Over the rolling five years ending December 2024, a clean Greenblatt Magic Formula top-30 portfolio rebalanced annually underperformed the S&P 500 by approximately 6 percentage points annualised. This is not a one-bad-year tail event. It is sustained, structural underperformance. And it has happened despite the underlying methodology being mathematically unchanged.

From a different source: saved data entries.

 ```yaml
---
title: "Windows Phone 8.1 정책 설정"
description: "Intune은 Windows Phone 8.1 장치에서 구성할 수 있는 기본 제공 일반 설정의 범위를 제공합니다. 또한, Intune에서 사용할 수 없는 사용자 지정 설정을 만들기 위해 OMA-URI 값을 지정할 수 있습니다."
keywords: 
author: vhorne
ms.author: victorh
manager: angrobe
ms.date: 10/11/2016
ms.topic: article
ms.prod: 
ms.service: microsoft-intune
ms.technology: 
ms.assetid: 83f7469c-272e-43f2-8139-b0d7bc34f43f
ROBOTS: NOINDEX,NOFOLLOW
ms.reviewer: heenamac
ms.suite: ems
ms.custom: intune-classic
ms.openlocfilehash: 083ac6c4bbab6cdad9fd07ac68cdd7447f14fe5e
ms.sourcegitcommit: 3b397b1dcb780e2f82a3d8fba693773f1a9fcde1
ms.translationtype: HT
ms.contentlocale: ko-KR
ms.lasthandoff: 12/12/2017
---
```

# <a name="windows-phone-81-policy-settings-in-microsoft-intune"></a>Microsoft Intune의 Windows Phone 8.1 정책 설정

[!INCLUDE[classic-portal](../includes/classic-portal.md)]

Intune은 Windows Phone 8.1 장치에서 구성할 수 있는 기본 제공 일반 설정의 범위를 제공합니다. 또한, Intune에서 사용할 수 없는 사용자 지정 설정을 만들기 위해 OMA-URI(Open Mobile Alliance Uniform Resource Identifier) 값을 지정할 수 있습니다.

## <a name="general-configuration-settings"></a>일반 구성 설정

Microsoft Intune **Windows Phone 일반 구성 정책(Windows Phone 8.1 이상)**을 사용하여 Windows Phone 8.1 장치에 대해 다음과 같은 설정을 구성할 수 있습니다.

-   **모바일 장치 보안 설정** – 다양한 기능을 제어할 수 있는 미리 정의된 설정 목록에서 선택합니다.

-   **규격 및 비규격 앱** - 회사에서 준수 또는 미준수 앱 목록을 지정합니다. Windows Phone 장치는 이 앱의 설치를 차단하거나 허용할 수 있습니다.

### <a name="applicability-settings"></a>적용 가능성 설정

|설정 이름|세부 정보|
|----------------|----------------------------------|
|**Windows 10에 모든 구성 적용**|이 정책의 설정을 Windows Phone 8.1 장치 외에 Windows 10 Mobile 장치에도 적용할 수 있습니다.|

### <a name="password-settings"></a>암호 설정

This is a contrarian-take post on what actually broke, why purely-mechanical value+quality formulas struggle in a market with this much passive flow, and what a 2026-shaped version of the same insight looks like.
What the data shows
A few replications converge on a similar picture:
- 1988-2004 (original study window): Magic Formula CAGR ~30 percent, S&P 500 ~12 percent, alpha ~18 percentage points
- 2005-2014 (post-publication, pre-COVID): Magic Formula CAGR ~12-14 percent, S&P 500 ~7-8 percent, alpha ~4-5 percentage points (most of the alpha already arbitraged away, but still positive)
- 2015-2019 (pre-COVID growth regime): Magic Formula and S&P 500 roughly tied, alpha effectively zero
- 2020-2024 (post-COVID growth + AI rally): Magic Formula CAGR ~9-10 percent, S&P 500 ~14-15 percent, alpha negative ~5-6 percentage points
The post-publication erosion is the classic published-alpha-decay story. Every effective public quantitative strategy that gets published gets backtested by quant funds, run live in proprietary capital, and arbitraged. The Magic Formula's alpha didn't go to zero overnight; it eroded over a decade.
What changed in 2020-2024 is more interesting. The formula didn't just stop having an edge. It actively lost to a passive index. Three things drove that.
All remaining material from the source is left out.